Quindi fa seguire un commento relativo a entrambi gli autori:" E' proprio dell'impressione che fa la bellezza...su quelli d'altro sesso che la veggono o l'ascoltano o l'avvicinano, lo spaventare, e questo si è quasi il principale e il più sensibile effetto ch'ella produce a prima giunta, o quello che più si distingue e si nota e risalta."
Leopardi del resto riconosce il fatto che la bellezza è associata alla bontà
dalla kalokajgaqiva greca: Quello dei Greci era : “un popolo che, eziandio nella lingua, faceva pochissima differenza dal buono al bello” (Leopardi, Operette morali, Detti memorabili di Filippo Ottonieri ).
Per questo la bruttezza di Socrate gli era di non piccolo pregiudizio in un popolo che per giunta “era deditissimo a motteggiare”.
Sicché Socrate “impedito di aver parte, per dir cosi, nella vita (…) si pose per ozio a ragionare sottilmente (…) nel che gli venne usata una certa ironia, un’ironia che “non fu sdegnosa e acerba, ma riposata e dolce”. Socrate parlava con le persone giovani e belle “piu volentieri che cogli altri” poiché da questi avrebbe voluto essere amato.
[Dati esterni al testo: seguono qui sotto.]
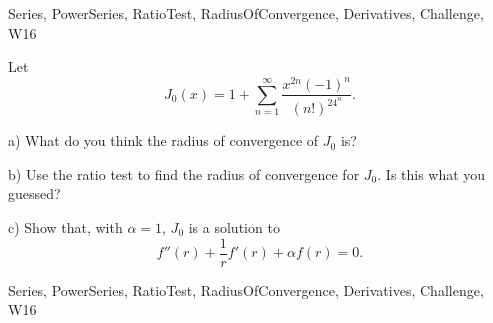 \begin{tagblock}{Series, PowerSeries, RatioTest, RadiusOfConvergence, Derivatives, Challenge, W16}
\begin{question}

Let 
\[
J_0(x)=1+\sum_{n=1}^{\infty}\frac {x^{2n}(-1)^n}{(n!)^24^n}.
\]

\bigskip

a) What do you think the radius of convergence of $J_0$ is? 

\bigskip

b) Use the ratio test to find the radius of convergence for $J_0$. Is this what you guessed?

\bigskip

c) Show that, with $\alpha=1$, $J_0$ is a solution to 
\[
f''(r)+\frac 1 rf'(r)+\alpha f(r)=0.
\]
	
	
\begin{tags}
	    Series, PowerSeries, RatioTest, RadiusOfConvergence, Derivatives, Challenge, W16
\end{tags}
	
\begin{diary}
	    
\end{diary}
	
\begin{solution}
	   
\end{solution}
	
\end{question}

\end{tagblock}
L’Ottonieri concludeva che “ l’origine di quasi tutta la filosofia greca, dalla quale nacque la moderna, fu il naso rincagnato, e il viso da satiro, di un uomo eccellente d’ingegno e ardentissimo di cuore”. Dunque Socrate, come Ulisse. “non formosus erat, et tamen …
Nello Zibaldone il Recanatese presenta una riflessione sul modo dei greci “intendentissimi del bello” di considerare la bellezza, quella degli occhi in particolare.
“Le Dee e specialmente Giunone, è chiamata spesso da Omero bow'pi" (bowvpido") cioè ch' ha occhi di bue . La grandezza degli occhi del bue, alla quale Omero ha riguardo, è certo sproporzionata al viso dell'uomo. Nondimeno i greci intendentissimi del bello, non temevano di usare questa esagerazione in lode delle bellezze donnesche, e di attribuire e appropriar questo titolo, come titolo di bellezza, indipendentemente anche dal resto, e come contenente una bellezza in sé, contuttoché contenga una sproporzione. E in fatti non solo è bellezza per tutti gli uomini e per tutte le donne (che non sieno, come sono molti, di gusto barbaro) la grandezza degli occhi, ma anche un certo eccesso di questa grandezza... Dalle quali cose deducete
1°.Quanto sia vero che gli occhi sono la principal parte della sembianza umana, e tanto più belli quanto più notabili, e quindi quanto più vivi. E che in essi veramente si dipinge la vita e l'anima dell'uomo (e degli animali); e però quanto più son grandi, tanto maggiore apparisce realmente l'anima e la vitalità e la vita interna dell'animale. (Né quest'apparenza è vana). Per la qual cosa accade che la grandezza loro è piacevole ancorché sproporzionata, indicando e dimostrando maggior quantità e misura di vita"(Zibaldone 2546-2548).
Alla bellezza dunque si associa l’amore prima della paura.